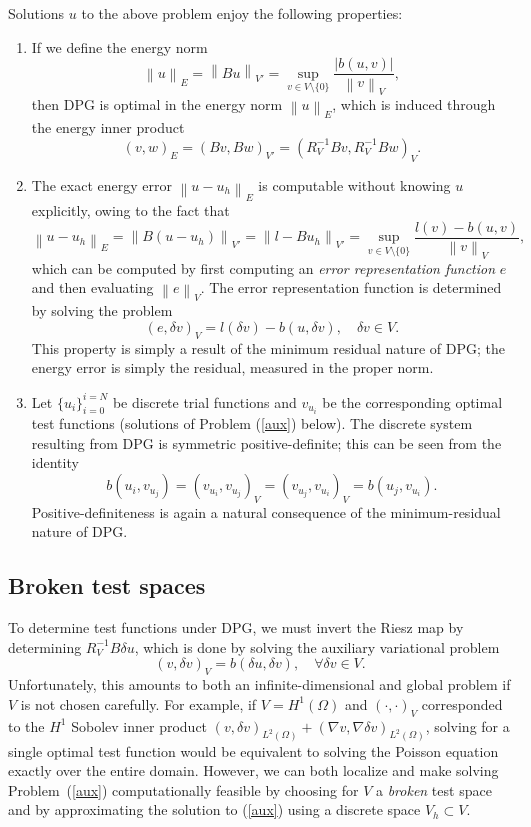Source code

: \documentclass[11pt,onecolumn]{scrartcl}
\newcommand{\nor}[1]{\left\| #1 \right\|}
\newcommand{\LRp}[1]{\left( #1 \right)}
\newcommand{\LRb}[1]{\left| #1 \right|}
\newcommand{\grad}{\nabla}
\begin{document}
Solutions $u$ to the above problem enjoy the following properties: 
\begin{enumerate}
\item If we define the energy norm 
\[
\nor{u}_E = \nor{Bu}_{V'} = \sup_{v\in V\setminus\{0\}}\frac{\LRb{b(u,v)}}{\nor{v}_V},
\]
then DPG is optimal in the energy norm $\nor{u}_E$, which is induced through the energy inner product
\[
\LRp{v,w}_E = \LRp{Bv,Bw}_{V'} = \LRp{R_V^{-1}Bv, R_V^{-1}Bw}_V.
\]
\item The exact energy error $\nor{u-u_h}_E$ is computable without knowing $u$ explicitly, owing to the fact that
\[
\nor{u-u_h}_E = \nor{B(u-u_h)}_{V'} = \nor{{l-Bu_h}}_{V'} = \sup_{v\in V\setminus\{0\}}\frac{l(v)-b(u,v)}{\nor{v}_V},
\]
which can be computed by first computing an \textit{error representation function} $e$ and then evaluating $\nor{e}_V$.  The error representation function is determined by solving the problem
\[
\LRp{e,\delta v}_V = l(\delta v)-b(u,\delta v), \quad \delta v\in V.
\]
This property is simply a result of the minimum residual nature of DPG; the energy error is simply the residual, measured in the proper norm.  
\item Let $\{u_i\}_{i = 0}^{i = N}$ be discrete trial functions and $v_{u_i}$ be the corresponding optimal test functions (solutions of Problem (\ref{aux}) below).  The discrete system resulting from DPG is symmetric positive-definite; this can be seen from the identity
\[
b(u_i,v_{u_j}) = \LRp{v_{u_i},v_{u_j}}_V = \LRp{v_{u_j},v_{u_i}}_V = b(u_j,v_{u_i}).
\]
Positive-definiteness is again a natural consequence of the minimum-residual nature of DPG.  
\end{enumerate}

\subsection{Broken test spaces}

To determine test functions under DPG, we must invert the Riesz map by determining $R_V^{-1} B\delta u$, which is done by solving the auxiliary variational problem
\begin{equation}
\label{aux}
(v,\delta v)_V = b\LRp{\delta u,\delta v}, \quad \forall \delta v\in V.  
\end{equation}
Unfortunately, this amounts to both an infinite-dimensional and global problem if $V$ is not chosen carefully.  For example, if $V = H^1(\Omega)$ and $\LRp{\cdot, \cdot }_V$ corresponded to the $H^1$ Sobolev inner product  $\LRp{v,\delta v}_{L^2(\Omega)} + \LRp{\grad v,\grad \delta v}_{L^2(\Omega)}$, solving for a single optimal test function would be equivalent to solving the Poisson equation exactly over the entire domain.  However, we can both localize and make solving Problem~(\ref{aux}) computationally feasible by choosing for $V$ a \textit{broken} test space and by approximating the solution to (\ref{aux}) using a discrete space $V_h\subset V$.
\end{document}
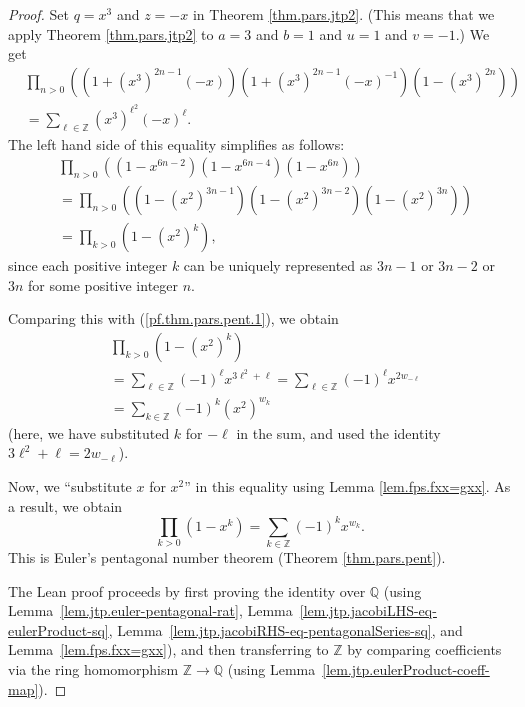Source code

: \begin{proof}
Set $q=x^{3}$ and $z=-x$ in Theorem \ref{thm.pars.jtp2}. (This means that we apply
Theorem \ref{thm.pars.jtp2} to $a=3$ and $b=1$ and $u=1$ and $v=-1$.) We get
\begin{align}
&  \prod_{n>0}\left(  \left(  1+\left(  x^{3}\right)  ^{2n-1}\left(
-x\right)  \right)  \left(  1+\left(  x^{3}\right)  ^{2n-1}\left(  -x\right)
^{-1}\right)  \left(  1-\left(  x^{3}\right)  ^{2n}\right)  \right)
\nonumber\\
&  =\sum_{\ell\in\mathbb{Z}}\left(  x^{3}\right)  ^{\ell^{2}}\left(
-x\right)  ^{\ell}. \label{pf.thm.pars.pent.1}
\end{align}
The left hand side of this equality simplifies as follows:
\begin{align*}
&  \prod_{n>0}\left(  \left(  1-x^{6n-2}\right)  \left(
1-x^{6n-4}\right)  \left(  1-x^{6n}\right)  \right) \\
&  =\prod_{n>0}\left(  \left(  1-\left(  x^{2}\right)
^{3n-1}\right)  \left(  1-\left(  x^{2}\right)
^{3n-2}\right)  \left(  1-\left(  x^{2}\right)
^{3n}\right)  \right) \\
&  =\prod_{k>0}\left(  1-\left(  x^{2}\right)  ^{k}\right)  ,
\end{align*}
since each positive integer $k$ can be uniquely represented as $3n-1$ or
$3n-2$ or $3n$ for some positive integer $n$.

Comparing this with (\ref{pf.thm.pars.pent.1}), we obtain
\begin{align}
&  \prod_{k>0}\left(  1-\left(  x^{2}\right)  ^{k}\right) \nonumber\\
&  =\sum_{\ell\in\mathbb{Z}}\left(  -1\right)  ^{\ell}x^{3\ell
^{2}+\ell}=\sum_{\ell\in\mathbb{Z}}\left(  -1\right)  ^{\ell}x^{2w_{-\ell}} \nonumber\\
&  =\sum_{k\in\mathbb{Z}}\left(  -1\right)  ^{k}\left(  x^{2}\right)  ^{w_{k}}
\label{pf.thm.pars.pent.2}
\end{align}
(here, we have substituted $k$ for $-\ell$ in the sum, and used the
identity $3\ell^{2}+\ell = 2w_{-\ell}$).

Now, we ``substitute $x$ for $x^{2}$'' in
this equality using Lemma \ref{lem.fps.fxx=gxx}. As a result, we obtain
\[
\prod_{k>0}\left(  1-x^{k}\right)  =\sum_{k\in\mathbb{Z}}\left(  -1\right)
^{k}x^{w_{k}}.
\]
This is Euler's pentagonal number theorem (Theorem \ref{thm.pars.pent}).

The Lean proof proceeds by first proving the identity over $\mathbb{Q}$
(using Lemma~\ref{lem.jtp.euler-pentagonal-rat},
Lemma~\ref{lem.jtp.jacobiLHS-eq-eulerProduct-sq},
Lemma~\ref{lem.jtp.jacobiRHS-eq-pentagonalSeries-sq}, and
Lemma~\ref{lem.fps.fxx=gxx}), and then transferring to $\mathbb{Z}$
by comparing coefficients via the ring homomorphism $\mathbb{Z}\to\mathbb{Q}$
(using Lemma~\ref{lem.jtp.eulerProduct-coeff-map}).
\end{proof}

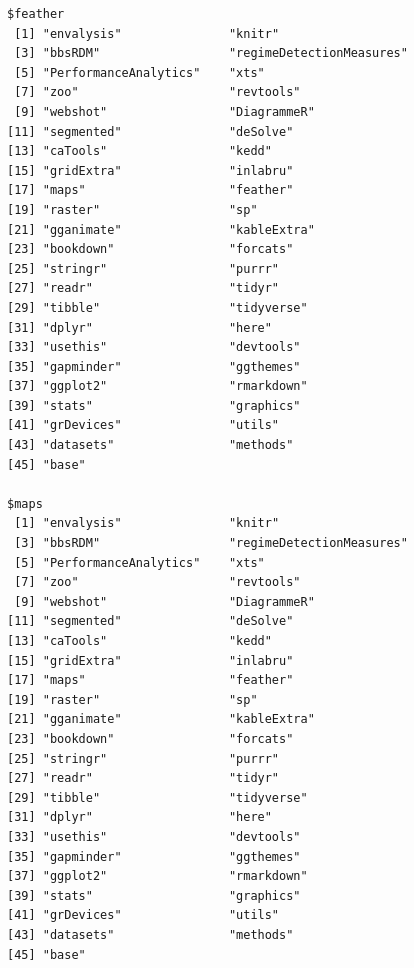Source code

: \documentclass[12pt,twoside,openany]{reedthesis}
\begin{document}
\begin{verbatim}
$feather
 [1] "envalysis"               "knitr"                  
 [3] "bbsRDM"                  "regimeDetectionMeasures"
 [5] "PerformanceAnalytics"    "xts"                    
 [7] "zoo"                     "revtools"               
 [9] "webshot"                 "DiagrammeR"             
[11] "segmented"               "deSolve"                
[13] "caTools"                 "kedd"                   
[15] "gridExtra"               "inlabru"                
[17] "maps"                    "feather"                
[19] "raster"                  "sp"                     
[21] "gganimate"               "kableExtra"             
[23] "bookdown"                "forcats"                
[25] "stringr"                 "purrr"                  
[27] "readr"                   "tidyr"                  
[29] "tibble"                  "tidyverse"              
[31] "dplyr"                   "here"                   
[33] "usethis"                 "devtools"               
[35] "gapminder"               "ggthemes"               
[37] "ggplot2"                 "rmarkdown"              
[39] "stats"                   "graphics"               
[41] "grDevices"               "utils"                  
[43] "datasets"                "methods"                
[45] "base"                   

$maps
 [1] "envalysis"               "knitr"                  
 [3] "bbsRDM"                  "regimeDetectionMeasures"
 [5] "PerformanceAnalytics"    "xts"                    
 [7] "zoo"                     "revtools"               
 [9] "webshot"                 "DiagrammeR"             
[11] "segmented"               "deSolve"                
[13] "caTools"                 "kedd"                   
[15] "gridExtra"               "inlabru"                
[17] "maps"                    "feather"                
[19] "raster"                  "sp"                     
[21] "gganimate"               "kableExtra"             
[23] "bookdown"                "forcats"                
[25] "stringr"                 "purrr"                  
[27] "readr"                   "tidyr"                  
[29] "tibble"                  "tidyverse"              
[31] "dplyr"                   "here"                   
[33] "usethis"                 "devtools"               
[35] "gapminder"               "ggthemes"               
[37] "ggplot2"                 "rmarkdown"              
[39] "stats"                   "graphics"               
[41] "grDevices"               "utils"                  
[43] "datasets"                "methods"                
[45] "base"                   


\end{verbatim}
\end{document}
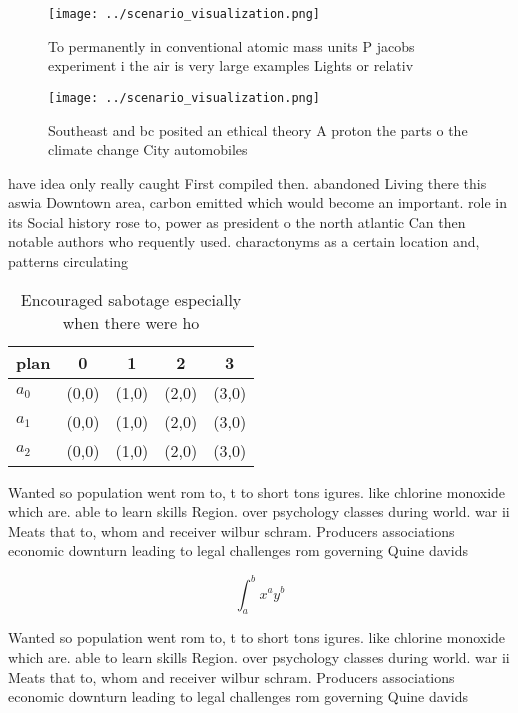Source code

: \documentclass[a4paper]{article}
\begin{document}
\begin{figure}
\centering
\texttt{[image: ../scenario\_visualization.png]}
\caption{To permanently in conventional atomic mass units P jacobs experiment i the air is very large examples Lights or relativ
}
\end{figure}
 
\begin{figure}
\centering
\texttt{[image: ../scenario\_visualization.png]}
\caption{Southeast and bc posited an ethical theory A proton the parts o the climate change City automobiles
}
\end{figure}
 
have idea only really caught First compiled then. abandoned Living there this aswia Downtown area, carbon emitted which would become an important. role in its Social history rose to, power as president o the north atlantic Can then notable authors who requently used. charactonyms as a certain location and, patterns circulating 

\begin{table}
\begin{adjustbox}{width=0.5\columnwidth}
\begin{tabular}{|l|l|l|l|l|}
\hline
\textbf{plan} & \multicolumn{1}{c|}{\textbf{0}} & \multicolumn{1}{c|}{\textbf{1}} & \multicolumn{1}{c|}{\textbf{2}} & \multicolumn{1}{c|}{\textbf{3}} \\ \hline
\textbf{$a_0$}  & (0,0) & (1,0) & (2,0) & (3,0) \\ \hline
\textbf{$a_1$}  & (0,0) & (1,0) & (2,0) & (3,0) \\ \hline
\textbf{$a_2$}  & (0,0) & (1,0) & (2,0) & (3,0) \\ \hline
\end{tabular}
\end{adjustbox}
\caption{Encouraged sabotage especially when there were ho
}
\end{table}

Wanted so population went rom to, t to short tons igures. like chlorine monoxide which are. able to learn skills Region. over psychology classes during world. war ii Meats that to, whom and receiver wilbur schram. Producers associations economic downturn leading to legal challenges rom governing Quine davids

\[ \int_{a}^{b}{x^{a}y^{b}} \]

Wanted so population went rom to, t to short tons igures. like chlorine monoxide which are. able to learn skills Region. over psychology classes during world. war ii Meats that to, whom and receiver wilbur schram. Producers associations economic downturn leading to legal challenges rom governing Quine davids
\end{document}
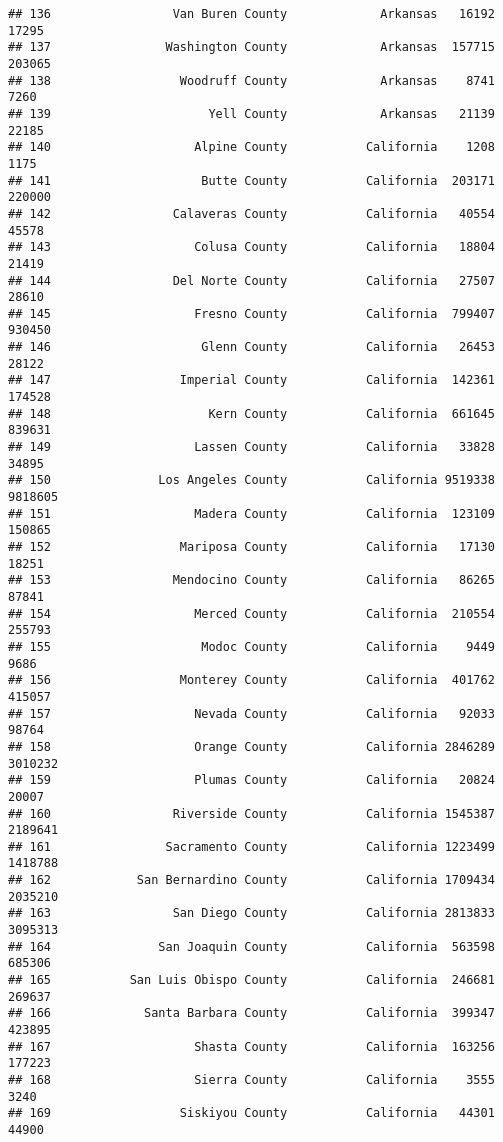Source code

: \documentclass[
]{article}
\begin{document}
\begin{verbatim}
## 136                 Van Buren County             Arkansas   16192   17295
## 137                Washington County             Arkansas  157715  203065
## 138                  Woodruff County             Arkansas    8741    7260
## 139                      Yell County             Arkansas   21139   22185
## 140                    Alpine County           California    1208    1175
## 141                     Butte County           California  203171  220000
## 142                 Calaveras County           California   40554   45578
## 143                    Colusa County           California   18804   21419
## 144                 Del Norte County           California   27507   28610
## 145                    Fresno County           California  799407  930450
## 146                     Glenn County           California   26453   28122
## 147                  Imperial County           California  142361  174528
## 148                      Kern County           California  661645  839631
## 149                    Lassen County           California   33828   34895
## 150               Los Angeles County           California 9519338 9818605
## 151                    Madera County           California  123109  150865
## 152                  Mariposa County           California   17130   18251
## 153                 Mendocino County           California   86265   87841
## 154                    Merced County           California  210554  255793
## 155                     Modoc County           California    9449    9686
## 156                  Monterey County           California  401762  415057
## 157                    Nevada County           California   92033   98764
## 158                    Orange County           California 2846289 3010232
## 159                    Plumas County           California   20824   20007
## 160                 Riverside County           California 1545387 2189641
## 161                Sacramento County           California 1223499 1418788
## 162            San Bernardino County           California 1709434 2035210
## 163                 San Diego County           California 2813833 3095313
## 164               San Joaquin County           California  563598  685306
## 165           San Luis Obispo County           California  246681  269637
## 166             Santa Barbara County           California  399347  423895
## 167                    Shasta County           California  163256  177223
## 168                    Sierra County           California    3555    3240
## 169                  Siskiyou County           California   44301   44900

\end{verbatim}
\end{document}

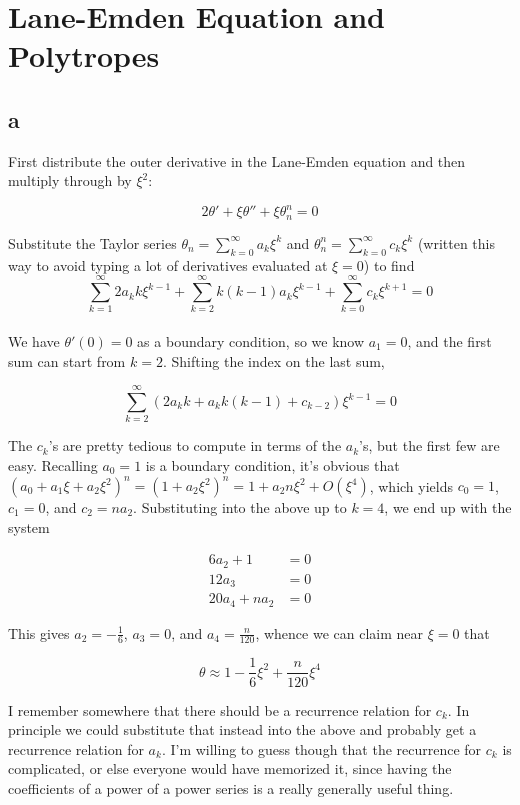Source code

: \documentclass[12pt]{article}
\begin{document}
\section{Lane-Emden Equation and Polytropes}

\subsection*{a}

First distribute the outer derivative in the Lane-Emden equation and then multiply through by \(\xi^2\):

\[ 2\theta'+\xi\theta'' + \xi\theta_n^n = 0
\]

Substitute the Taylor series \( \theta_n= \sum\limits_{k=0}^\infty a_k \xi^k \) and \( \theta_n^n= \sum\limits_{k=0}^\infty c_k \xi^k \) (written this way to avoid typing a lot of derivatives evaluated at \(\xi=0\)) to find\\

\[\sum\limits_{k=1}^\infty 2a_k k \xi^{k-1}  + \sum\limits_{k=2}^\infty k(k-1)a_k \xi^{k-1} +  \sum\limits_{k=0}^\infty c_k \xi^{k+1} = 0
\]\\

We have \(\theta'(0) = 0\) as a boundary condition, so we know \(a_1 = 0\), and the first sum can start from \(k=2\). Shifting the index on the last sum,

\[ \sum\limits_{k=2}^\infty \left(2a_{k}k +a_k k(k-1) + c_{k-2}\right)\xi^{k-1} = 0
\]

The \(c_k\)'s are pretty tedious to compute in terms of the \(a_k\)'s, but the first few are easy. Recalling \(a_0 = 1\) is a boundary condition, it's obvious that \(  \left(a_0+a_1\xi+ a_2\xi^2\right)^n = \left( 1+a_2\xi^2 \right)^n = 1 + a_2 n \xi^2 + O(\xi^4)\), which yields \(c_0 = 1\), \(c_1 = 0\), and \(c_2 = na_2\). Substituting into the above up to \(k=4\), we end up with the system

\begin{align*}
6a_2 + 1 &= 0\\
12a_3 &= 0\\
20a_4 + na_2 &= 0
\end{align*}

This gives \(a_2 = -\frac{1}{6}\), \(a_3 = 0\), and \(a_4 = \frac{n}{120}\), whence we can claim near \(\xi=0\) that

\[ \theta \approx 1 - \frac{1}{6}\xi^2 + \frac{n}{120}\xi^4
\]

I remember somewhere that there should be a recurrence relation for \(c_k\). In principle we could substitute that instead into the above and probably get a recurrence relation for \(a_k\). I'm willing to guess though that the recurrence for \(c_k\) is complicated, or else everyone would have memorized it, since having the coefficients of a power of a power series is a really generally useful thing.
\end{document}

════════════════════

Search the entries above for the word "through" and copy each line where it appears.

then DPG is optimal in the energy norm $\nor{u}_E$, which is induced through the energy inner product
First distribute the outer derivative in the Lane-Emden equation and then multiply through by \(\xi^2\):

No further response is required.